Data to use: Begin

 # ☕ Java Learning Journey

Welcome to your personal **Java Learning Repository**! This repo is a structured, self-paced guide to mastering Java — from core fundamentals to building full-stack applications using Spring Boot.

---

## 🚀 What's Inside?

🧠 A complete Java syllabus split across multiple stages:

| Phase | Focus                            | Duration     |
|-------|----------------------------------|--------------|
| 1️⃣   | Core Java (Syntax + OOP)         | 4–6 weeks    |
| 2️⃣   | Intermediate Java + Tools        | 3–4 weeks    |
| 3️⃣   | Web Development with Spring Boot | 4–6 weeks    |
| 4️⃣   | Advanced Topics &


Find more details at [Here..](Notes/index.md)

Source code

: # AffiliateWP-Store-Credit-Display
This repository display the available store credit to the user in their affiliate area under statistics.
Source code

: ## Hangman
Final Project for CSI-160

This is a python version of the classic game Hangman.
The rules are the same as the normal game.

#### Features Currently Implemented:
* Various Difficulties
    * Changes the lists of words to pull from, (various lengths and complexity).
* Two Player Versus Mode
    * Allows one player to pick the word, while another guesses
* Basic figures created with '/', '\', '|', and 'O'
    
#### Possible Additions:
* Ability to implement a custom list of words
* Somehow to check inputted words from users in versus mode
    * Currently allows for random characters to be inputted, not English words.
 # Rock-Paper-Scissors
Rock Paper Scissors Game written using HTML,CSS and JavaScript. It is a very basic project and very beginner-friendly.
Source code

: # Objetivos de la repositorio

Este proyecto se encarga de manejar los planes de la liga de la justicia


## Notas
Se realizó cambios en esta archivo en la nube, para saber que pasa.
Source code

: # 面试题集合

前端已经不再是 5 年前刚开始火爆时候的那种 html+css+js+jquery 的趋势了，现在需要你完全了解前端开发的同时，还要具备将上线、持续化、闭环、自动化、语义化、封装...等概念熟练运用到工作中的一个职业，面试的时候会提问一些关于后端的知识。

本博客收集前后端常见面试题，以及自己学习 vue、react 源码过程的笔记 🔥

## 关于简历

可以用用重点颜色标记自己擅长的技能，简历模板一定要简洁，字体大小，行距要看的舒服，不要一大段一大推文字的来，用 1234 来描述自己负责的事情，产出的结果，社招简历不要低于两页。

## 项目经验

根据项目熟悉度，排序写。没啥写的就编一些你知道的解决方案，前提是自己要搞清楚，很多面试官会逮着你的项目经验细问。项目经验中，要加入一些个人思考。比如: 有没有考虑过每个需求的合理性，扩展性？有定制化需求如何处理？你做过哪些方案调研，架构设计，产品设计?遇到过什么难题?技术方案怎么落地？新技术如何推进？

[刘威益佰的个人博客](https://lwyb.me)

Data to use: End

Please return the lines above that run from the line containing "Welcome to your" to the line containing "Phase | Focus", inclusive, exactly and with no other lines.

### [Solution for this task]
Welcome to your personal **Java Learning Repository**! This repo is a structured, self-paced guide to mastering Java — from core fundamentals to building full-stack applications using Spring Boot.

---

## 🚀 What's Inside?

🧠 A complete Java syllabus split across multiple stages:

| Phase | Focus                            | Duration     |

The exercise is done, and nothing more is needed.